Hi all,
I'm about to begin work on my first ever PHP project -- building a new website for a small non-profit organization. Coming from a .Net and Java background, object oriented programming comes very naturally for me, but I'm not sure if it's the right approach for bulding a website of moderate complexity in PHP. My understanding is that most PHP-based sites are written mostly in non-OO code.
For a web application I would definitely go the OO-route, but for a fairly simple website, I'm not so sure. The site will consist of about five sections, with one to four content pages per section, containing articles, news, image galleries, and a few forms. There is no complex interaction involved (except for a few fairly simple web forms for writing articles, comments, registering, etc), and no need to maintain state (except for logins). MySQL will be used for data storage.

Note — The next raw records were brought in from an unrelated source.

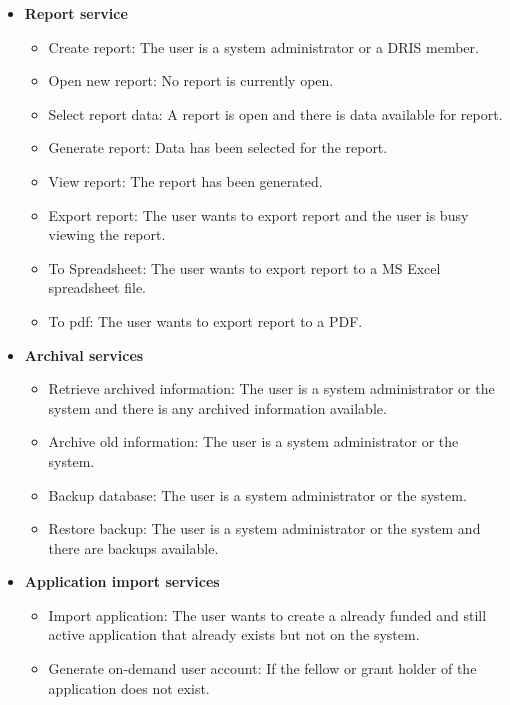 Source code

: \documentclass[12pt]{article}
\begin{document}
\begin{itemize}
	\item \textbf{Report service}
		\begin{itemize}
			\item Create report: The user is a system administrator or a DRIS member.
			\item Open new report: No report is currently open.
			\item Select report data: A report is open and there is data available for report.
			\item Generate report: Data has been selected for the report.
			\item View report: The report has been generated.
			\item Export report: The user wants to export report and the user is busy viewing the report.
			\item To Spreadsheet: The user wants to export report to a MS Excel spreadsheet file.
			\item To pdf: The user wants to export report to a PDF.	
		\end{itemize}
	
	
	\item \textbf{Archival services}
		\begin{itemize}
			\item Retrieve archived information: The user is a system administrator or the system and there is any archived information available.
			\item Archive old information: The user is a system administrator or the system.	
			\item Backup database: The user is a system administrator or the system.	
			\item Restore backup: The user is a system administrator or the system and there are backups available.			
		\end{itemize}
		
	\item \textbf{Application import services}
		\begin{itemize}
			\item Import application: The user wants to create a already funded and still active application that already exists but not on the system.
			\item Generate on-demand user account: If the fellow or grant holder of the application does not exist. 					
		\end{itemize}
		

\end{itemize}
\end{document}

The code does not really need to be particularly extensible as such -- this is not an enterprise website or a templating engine we're talking about -- but it is important that the code is fairly easy to understand for a programmer with a decent amount of PHP experience. I'm guessing most PHP-programmers are not used to OO-code, so perhaps this is one point in favor of procedural code?
One aspect in favor of OO is that there will be different types of articles that are, in the database level, based on a supertype containing most properties, which of course transaltes very naturally to OO-code.
Perhaps some kind of hybrid approach would be best, using objects for representing the "business objects" etc, but rendering HTML etc using traditional, procedural code?